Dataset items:
□ □ □ □ □
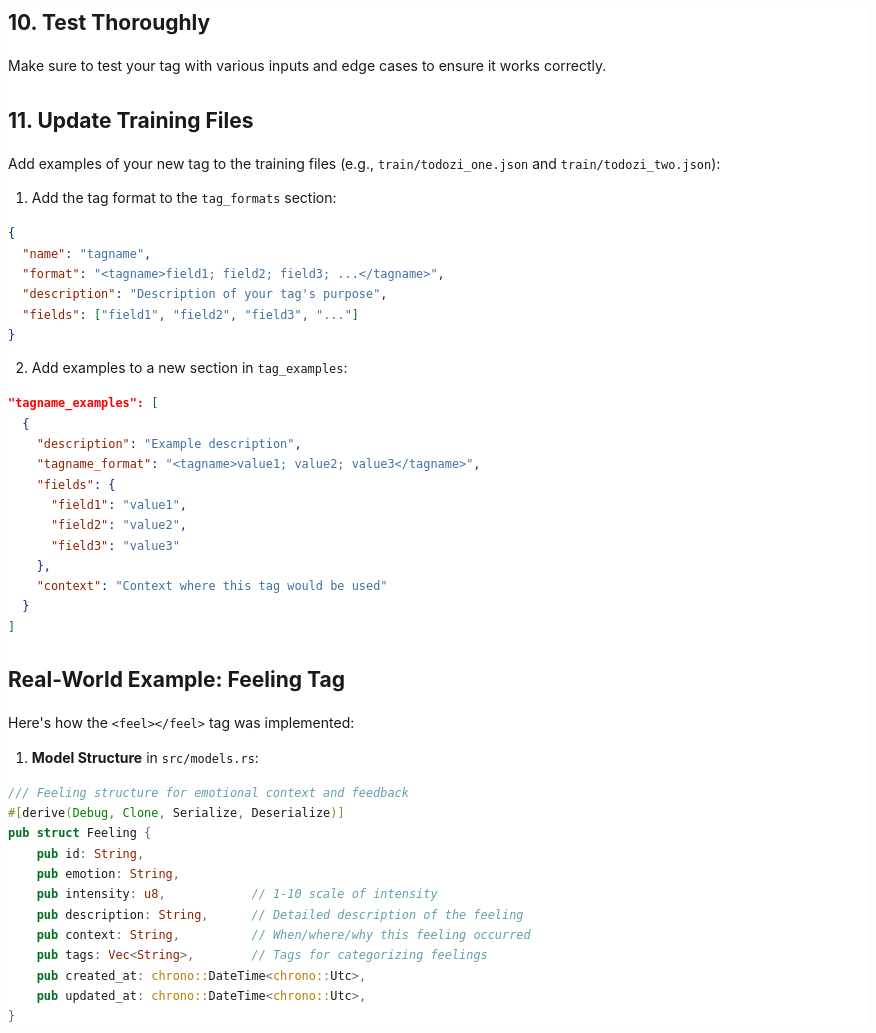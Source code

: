 ## 10. Test Thoroughly

Make sure to test your tag with various inputs and edge cases to ensure it works correctly.

## 11. Update Training Files

Add examples of your new tag to the training files (e.g., `train/todozi_one.json` and `train/todozi_two.json`):

1. Add the tag format to the `tag_formats` section:
```json
{
  "name": "tagname",
  "format": "<tagname>field1; field2; field3; ...</tagname>",
  "description": "Description of your tag's purpose",
  "fields": ["field1", "field2", "field3", "..."]
}
```

2. Add examples to a new section in `tag_examples`:
```json
"tagname_examples": [
  {
    "description": "Example description",
    "tagname_format": "<tagname>value1; value2; value3</tagname>",
    "fields": {
      "field1": "value1",
      "field2": "value2",
      "field3": "value3"
    },
    "context": "Context where this tag would be used"
  }
]
```

## Real-World Example: Feeling Tag

Here's how the `<feel></feel>` tag was implemented:

1. **Model Structure** in `src/models.rs`:
```rust
/// Feeling structure for emotional context and feedback
#[derive(Debug, Clone, Serialize, Deserialize)]
pub struct Feeling {
    pub id: String,
    pub emotion: String,
    pub intensity: u8,            // 1-10 scale of intensity
    pub description: String,      // Detailed description of the feeling
    pub context: String,          // When/where/why this feeling occurred
    pub tags: Vec<String>,        // Tags for categorizing feelings
    pub created_at: chrono::DateTime<chrono::Utc>,
    pub updated_at: chrono::DateTime<chrono::Utc>,
}
```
□ □ □ □ □
What to work on: Tally each line above that includes "this". Reply with the total only.

Task answer: 2